Unprecedented council homes points plan for HS2 tenants
Strategy could mean others on the waiting list could miss out on homes, Tories warn
22 October, 2020 — By Tom Foot
HS2 diggers flatten the way for the new railway
COUNCIL tenants in more than 100 homes next to the HS2 construction site are to be offered an escape route after the flats were described as now “virtually uninhabitable”.
They will be given the chance to jump further up the council homes waiting list thanks to the grant of 630 extra housing point. Without this injection of help, they would stand little chance of securing a move.
Officials said in a report on the strategy that they are now concerned about the “long-term life chances” of residents. Forty-five leaseholders, however, will not be able to qualify for this virtually unprecedented intervention.

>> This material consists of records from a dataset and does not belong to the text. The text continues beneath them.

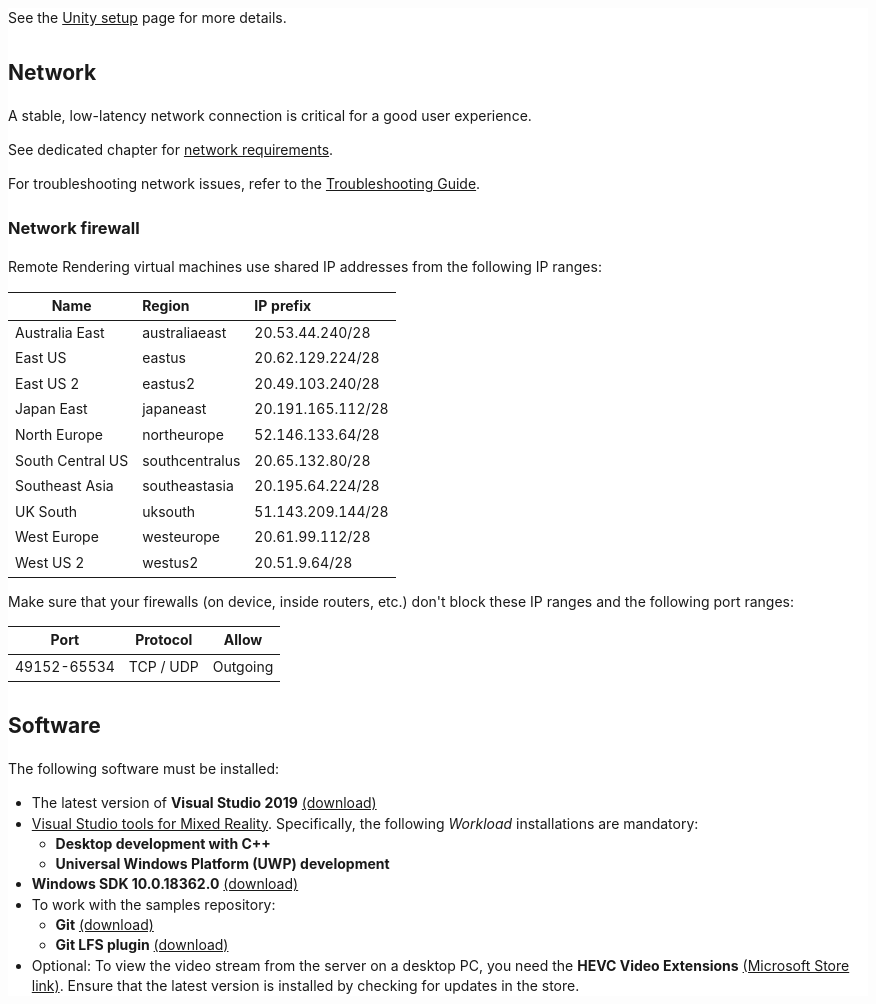 See the [Unity setup](../how-tos/unity/unity-setup.md) page for more details.

## Network

A stable, low-latency network connection is critical for a good user experience.

See dedicated chapter for [network requirements](../reference/network-requirements.md).

For troubleshooting network issues, refer to the [Troubleshooting Guide](../resources/troubleshoot.md#unstable-holograms).

### Network firewall

Remote Rendering virtual machines use shared IP addresses from the following IP ranges:

| Name             | Region         | IP prefix         |
|------------------|:---------------|:------------------|
| Australia East   | australiaeast  | 20.53.44.240/28   |
| East US          | eastus         | 20.62.129.224/28  |
| East US 2        | eastus2        | 20.49.103.240/28  |
| Japan East       | japaneast      | 20.191.165.112/28 |
| North Europe     | northeurope    | 52.146.133.64/28  |
| South Central US | southcentralus | 20.65.132.80/28   |
| Southeast Asia   | southeastasia  | 20.195.64.224/28  |
| UK South         | uksouth        | 51.143.209.144/28 |
| West Europe      | westeurope     | 20.61.99.112/28   |
| West US 2        | westus2        | 20.51.9.64/28     |

Make sure that your firewalls (on device, inside routers, etc.) don't block these IP ranges and the following port ranges:

| Port              | Protocol  | Allow    |
|-------------------|---------- |----------|
| 49152-65534       | TCP / UDP | Outgoing |

## Software

The following software must be installed:

* The latest version of **Visual Studio 2019** [(download)](https://visualstudio.microsoft.com/vs/older-downloads/)
* [Visual Studio tools for Mixed Reality](/windows/mixed-reality/install-the-tools). Specifically, the following *Workload* installations are mandatory:
  * **Desktop development with C++**
  * **Universal Windows Platform (UWP) development** 
* **Windows SDK 10.0.18362.0** [(download)](https://developer.microsoft.com/windows/downloads/windows-sdk/)
* To work with the samples repository:
  * **Git** [(download)](https://git-scm.com/downloads)
  * **Git LFS plugin** [(download)](https://git-lfs.github.com/)
* Optional: To view the video stream from the server on a desktop PC, you need the **HEVC Video Extensions** [(Microsoft Store link)](https://www.microsoft.com/p/hevc-video-extensions/9nmzlz57r3t7). Ensure that the latest version is installed by checking for updates in the store.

There were also warnings last night (Wednesday) that people were already near the top of the waiting list could be left feeling aggrieved.Letters were sent out on Tuesday to residents in the Cartmel, Coniston and Langdale blocks on the Regent’s Park estate, and 40-68 Coburg Street and 29-35 Starcross Street in Euston, about “a plan to help you to move out of your home”.
It added: “The large number of people living in these blocks means we cannot rehouse all households at once, so we will have to prioritise the blocks closest to the construction site and the most vulnerable residents first.”
The HS2 construction site
The plan, affecting 130 households, is due to be approved at a cabinet meeting next week and follows weeks of fruitless negotiations between the Town Hall and railway chiefs. Camden had wanted HS2 to pay for new council homes.
Conservative leader Councillor Oliver Cooper said handing over the points “would make it impossible for other Camden tenants whose homes’ conditions contribute to urgent health problems to move, as they get only 500 points”, adding: “All of this would be unconscionable.”
Town Hall chiefs, who have at times been criticised for not being more assertive over HS2 disruption, now say it is time to “ramp up” the pressure by warning of its “steps to commence proceedings” in Parliament.
Sir Keir Starmer, the Holborn and St Pancras MP and leader of the Labour Party, which backs the project nationally, is expected to speak out in the House of Commons over failures to comply with agreements.
Labour Party leader Sir Keir Starmer is ready to raise the issue in parliament
A report to Camden’s housing scrutiny committee about the plans said: “HS2 Ltd have consistently failed to adequately mitigate the impacts of works in Camden in a way that meaningfully protects residents”.
The New Journal reported during the Covid lockdown how dozens of tenants had been driven to breaking-point by seven days a week noise, billowing dust and rats running rampant from the construction site. Parents have reported young children developing breathing difficulties while one resident was forced to wear a visor to protect his eyes. Some families are wearing their Covid masks indoors because of the pollution.
A petition was signed by dozens of households in Langdale calling for help moving out and their own homes to be demolished. The petition organiser, who cannot be named for safeguarding reasons, said she had received the council’s letter on Tuesday, adding: “It is looking very positive, however my daughter’s asthma is not getting any better, so I am hoping to be a priority.”
HS2, which is not expected to finish its works in Camden until 2036, is a government-backed railway to Birmingham that has led to hundreds of homes and businesses being seized and flattened around Euston and Regent’s Park.
Legally, the council argues HS2 will soon be “failing to adequately deliver” on a list of “assurances” agreed back in 2016.
Regeneration chief Councillor Danny Beales said the new HS2 phase of works “will leave residents’ homes virtually uninhabitable”, adding: “We have reached the stage where we have to take matters into our own hands and act to protect as many residents as we can from further disruption. It’s time for HS2 Ltd to do right by our residents, and if they won’t agree to this compensation, we will take any noise and disturbance breaches that occur to Parliament.”
A statement from HS2 said: “We have a number of measures in place to minimise disruption for residents near our construction sites, including fitting noise insulation in homes. We take all complaints extremely seriously and have an extensive complaints policy and process. We use noise monitors and if noise level limits are exceeded work may be paused, the source identified, and mitigation put in place to prevent reoccurrence. Our performance on noise, vibration and air quality is published monthly.”